── Stored data

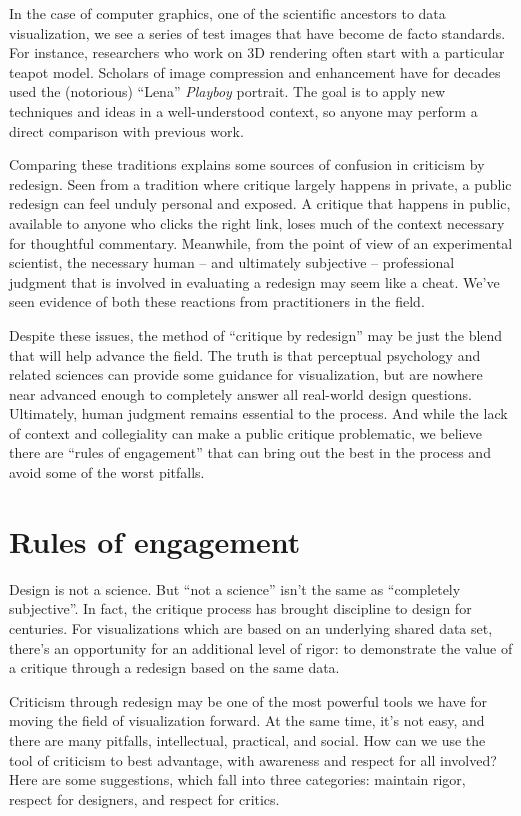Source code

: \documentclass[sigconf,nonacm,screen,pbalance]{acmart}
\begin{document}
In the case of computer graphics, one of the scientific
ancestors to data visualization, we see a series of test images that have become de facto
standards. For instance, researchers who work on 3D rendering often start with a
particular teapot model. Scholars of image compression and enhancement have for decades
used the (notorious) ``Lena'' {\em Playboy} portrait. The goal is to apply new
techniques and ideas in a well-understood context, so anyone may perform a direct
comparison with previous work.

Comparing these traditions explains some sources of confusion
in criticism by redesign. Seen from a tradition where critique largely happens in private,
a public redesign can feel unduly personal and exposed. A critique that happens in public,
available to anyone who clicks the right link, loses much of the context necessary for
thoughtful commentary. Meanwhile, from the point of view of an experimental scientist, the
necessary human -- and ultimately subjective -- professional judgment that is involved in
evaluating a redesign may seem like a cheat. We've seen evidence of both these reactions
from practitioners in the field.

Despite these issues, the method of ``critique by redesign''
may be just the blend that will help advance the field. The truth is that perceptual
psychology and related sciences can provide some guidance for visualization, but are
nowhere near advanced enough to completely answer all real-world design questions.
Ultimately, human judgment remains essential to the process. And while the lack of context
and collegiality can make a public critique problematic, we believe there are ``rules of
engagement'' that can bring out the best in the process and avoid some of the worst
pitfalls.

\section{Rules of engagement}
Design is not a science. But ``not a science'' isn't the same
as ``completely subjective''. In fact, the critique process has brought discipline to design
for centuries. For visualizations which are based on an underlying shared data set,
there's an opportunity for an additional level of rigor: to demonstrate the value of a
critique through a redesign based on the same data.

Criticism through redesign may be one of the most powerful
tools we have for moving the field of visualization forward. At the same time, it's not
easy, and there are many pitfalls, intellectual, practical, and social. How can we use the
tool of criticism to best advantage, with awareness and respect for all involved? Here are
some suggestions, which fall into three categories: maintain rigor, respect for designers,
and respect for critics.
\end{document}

────
── Stored data

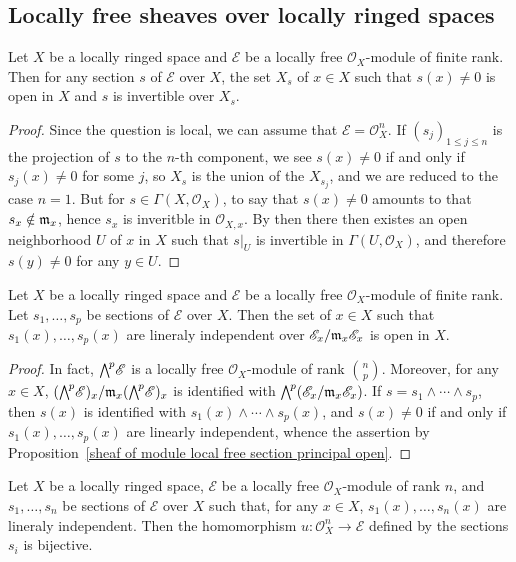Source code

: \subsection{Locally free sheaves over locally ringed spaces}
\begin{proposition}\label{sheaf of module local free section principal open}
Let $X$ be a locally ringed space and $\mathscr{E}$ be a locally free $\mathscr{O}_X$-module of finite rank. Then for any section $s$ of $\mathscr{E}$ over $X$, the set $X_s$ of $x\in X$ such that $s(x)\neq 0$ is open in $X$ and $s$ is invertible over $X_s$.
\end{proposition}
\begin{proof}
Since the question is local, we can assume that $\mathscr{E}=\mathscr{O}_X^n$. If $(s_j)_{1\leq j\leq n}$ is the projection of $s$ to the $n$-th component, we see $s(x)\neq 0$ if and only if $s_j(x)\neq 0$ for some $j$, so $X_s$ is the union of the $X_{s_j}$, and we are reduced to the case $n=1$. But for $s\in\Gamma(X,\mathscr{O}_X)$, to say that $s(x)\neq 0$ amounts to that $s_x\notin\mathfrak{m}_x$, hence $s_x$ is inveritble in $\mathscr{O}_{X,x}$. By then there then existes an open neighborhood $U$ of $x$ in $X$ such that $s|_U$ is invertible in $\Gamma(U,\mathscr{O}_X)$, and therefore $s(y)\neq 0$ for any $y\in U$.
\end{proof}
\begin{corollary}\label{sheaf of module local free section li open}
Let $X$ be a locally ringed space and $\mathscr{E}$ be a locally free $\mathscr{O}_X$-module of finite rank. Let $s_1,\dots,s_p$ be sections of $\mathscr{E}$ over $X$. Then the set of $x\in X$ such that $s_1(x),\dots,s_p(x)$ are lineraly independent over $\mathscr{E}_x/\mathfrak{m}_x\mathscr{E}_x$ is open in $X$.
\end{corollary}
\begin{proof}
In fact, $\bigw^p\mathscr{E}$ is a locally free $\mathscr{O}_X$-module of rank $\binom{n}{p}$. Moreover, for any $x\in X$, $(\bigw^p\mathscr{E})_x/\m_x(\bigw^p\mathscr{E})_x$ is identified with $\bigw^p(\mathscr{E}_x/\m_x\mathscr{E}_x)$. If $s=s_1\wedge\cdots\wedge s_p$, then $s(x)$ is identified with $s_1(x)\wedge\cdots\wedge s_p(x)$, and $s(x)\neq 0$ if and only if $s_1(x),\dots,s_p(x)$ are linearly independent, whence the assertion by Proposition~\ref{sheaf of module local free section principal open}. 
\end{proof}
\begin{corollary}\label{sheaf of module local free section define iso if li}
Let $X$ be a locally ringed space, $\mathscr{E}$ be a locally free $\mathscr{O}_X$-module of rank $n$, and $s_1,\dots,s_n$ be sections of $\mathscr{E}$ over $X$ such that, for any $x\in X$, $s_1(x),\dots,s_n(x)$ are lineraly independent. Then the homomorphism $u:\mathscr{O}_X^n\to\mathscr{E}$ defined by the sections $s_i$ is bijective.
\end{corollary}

────
── Stored data

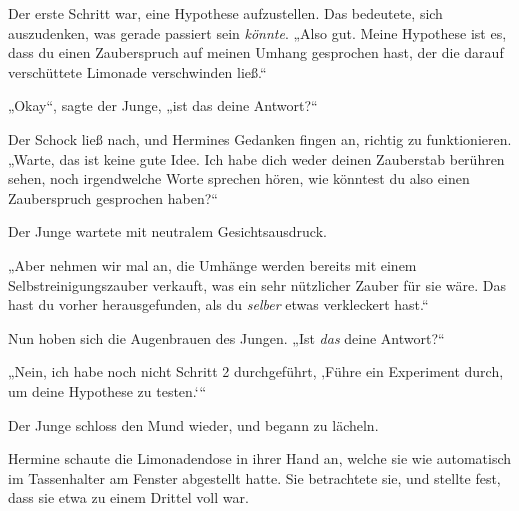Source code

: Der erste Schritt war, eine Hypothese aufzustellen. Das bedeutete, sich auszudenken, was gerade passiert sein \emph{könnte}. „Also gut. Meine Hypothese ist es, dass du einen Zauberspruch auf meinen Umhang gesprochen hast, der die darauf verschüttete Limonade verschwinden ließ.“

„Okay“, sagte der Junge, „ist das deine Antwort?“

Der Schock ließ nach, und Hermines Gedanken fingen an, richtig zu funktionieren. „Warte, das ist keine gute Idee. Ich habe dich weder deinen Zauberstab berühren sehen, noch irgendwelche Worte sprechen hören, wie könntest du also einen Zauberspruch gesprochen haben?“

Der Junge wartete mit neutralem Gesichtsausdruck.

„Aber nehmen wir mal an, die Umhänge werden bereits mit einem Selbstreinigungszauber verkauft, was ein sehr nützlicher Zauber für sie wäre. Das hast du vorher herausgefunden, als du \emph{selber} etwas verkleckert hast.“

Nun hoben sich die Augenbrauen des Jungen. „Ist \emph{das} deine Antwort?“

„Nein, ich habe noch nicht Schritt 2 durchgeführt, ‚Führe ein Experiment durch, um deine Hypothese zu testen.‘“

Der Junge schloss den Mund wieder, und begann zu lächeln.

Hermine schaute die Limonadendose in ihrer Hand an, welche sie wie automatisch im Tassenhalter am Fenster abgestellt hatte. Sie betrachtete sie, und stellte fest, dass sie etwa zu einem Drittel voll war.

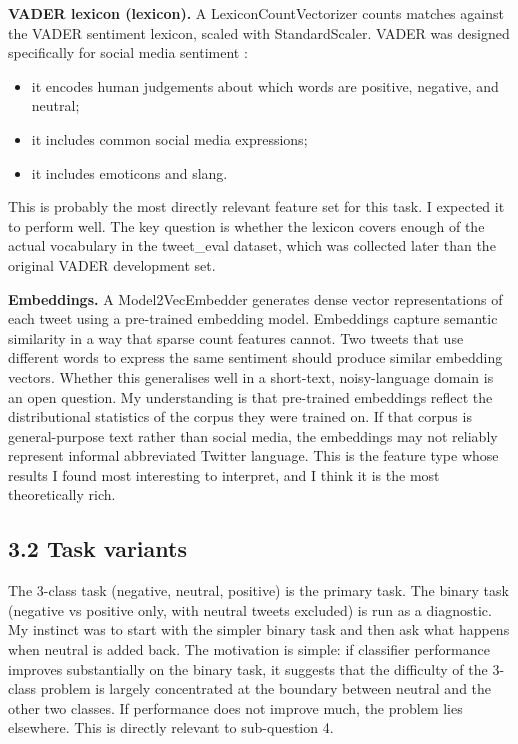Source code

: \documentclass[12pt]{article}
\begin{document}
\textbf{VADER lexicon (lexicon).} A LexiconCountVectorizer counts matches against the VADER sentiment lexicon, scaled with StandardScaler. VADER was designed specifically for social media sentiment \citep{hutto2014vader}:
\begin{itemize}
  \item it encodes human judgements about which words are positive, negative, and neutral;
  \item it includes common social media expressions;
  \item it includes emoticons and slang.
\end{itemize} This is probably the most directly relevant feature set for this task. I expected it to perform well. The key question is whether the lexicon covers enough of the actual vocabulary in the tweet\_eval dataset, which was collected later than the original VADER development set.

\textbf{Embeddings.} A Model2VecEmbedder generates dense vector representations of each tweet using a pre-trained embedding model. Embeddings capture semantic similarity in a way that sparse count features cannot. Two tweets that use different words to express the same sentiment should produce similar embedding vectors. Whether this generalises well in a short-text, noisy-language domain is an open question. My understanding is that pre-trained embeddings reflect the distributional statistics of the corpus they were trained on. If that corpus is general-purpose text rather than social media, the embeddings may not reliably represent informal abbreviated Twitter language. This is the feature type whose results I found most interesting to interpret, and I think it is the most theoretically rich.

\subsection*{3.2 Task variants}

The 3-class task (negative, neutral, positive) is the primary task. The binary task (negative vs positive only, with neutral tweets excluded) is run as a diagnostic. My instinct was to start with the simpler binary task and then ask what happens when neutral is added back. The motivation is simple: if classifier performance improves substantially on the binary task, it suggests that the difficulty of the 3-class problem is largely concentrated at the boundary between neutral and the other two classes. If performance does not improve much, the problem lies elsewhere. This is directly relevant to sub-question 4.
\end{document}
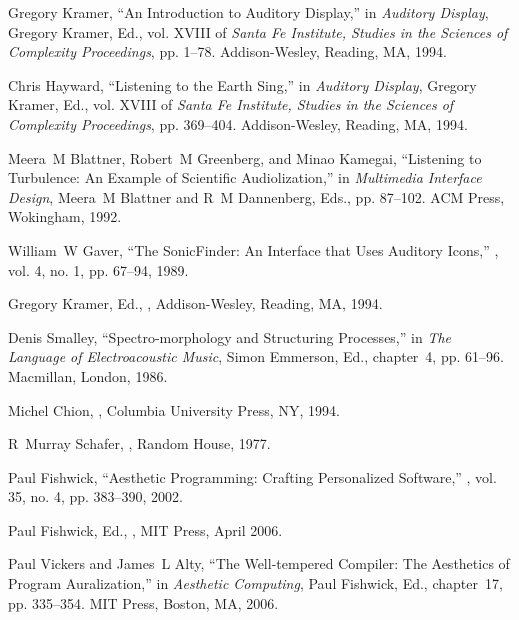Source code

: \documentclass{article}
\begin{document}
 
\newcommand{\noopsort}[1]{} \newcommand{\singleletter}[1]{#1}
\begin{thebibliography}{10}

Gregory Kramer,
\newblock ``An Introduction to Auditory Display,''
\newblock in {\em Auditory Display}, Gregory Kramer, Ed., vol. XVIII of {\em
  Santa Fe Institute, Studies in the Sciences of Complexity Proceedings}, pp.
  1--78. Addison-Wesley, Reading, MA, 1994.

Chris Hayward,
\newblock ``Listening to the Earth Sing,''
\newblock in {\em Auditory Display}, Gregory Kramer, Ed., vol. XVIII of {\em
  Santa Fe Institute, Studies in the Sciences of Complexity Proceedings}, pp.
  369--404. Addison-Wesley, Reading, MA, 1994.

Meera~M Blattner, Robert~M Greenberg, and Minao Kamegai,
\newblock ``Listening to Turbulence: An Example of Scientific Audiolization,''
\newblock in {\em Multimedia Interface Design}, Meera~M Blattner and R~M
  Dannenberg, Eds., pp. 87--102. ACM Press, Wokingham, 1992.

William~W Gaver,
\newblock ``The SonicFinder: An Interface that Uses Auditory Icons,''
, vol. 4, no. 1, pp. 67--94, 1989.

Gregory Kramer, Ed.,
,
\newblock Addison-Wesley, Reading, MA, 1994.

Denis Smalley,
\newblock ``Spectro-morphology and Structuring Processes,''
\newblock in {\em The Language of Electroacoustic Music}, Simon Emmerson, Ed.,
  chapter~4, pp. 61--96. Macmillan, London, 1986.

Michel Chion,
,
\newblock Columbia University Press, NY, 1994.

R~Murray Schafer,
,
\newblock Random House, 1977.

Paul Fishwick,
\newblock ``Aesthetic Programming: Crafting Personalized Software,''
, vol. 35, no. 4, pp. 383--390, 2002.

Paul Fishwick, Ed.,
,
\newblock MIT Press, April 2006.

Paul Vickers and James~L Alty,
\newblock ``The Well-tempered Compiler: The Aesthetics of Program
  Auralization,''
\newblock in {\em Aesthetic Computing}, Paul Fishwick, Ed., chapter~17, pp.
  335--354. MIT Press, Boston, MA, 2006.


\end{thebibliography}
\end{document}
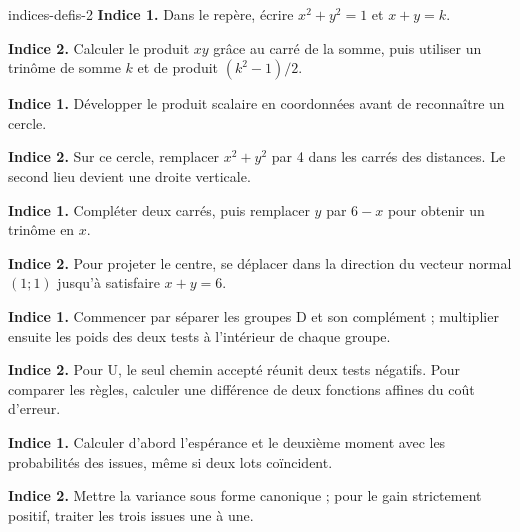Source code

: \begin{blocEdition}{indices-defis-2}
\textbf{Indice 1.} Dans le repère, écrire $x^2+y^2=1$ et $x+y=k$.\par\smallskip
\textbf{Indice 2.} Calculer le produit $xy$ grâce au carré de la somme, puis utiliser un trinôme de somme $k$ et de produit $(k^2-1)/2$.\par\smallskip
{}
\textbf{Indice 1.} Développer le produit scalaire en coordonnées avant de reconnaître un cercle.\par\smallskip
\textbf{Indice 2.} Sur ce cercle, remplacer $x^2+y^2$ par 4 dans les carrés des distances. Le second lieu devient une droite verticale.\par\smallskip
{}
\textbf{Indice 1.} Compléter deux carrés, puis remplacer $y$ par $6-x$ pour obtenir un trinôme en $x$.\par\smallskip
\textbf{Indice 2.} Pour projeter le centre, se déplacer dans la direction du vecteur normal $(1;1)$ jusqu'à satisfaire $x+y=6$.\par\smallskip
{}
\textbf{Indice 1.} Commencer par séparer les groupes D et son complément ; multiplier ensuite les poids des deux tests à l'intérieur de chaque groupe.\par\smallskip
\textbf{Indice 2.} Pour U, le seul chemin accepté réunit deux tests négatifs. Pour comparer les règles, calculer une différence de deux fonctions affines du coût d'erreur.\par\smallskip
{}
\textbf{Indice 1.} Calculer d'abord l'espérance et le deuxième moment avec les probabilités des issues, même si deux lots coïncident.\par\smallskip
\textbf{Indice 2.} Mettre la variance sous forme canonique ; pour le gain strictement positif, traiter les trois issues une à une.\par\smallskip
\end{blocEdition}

────

[Work item]
The word is "Listening". Copy every line above where it appears.

[Output below]
\newblock ``Listening to the Earth Sing,''
\newblock ``Listening to Turbulence: An Example of Scientific Audiolization,''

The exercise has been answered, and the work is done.